What is required: What is the number of lines in these records that hold the word "github"? Reply with that number alone.

....

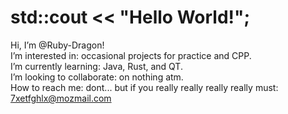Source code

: # std::cout << "Hello World!";

Hi, I’m @Ruby-Dragon!\
I’m interested in: occasional projects for practice and CPP.\
I’m currently learning: Java, Rust, and QT.\
I’m looking to collaborate: on nothing atm.\
How to reach me: dont... but if you really really really really must: 7xetfghlx@mozmail.com
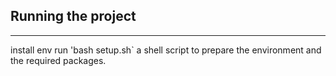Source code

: ## Running the project

---
install env
run 'bash setup.sh` a shell script to prepare the environment and the required packages.


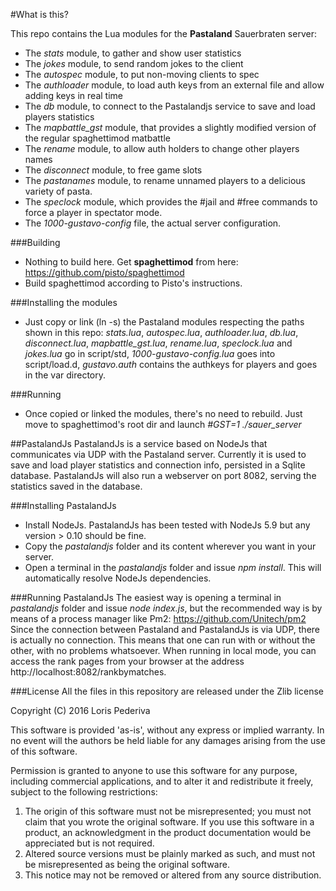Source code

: #What is this?

This repo contains the Lua modules for the **Pastaland** Sauerbraten server:

* The *stats* module, to gather and show user statistics
* The *jokes* module, to send random jokes to the client
* The *autospec* module, to put non-moving clients to spec
* The *authloader* module, to load auth keys from an external file and allow adding keys in real time
* The *db* module, to connect to the Pastalandjs service to save and load players statistics
* The *mapbattle_gst* module, that provides a slightly modified version of the regular spaghettimod matbattle
* The *rename* module, to allow auth holders to change other players names
* The *disconnect* module, to free game slots
* The *pastanames* module, to rename unnamed players to a delicious variety of pasta.
* The *speclock* module, which provides the #jail and #free commands to force a player in spectator mode.
* The *1000-gustavo-config* file, the actual server configuration.

###Building
* Nothing to build here. Get **spaghettimod** from here: https://github.com/pisto/spaghettimod 
* Build spaghettimod according to Pisto's instructions.

###Installing the modules
* Just copy or link (ln -s) the Pastaland modules respecting the paths shown in this repo: *stats.lua*, *autospec.lua*, *authloader.lua*, *db.lua*, *disconnect.lua*, *mapbattle_gst.lua*, *rename.lua*, *speclock.lua* and *jokes.lua* go in script/std, *1000-gustavo-config.lua* goes into script/load.d, *gustavo.auth* contains the authkeys for players and goes in the var directory.

###Running
* Once copied or linked the modules, there's no need to rebuild. Just move to spaghettimod's root dir and launch *#GST=1 ./sauer_server*

##PastalandJs
PastalandJs is a service based on NodeJs that communicates via UDP with the Pastaland server. Currently it is used to save and load player statistics and connection info, persisted in a Sqlite database.
PastalandJs will also run a webserver on port 8082, serving the statistics saved in the database.

###Installing PastalandJs
* Install NodeJs. PastalandJs has been tested with NodeJs 5.9 but any version > 0.10 should be fine.
* Copy the *pastalandjs* folder and its content wherever you want in your server.
* Open a terminal in the *pastalandjs* folder and issue *npm install*. This will automatically resolve NodeJs dependencies.

###Running PastalandJs
The easiest way is opening a terminal in *pastalandjs* folder and issue *node index.js*, but the recommended way is by means of a process manager like Pm2: https://github.com/Unitech/pm2
Since the connection between Pastaland and PastalandJs is via UDP, there is actually no connection. This means that one can run with or without the other, with no problems whatsoever.
When running in local mode, you can access the rank pages from your browser at the address http://localhost:8082/rankbymatches.

###License
All the files in this repository are released under the Zlib license

Copyright (C) 2016 Loris Pederiva

  This software is provided 'as-is', without any express or implied
  warranty.  In no event will the authors be held liable for any damages
  arising from the use of this software.

  Permission is granted to anyone to use this software for any purpose,
  including commercial applications, and to alter it and redistribute it
  freely, subject to the following restrictions:

  1. The origin of this software must not be misrepresented; you must not
     claim that you wrote the original software. If you use this software
     in a product, an acknowledgment in the product documentation would be
     appreciated but is not required.
  2. Altered source versions must be plainly marked as such, and must not be
     misrepresented as being the original software.
  3. This notice may not be removed or altered from any source distribution.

....

Written answer: 2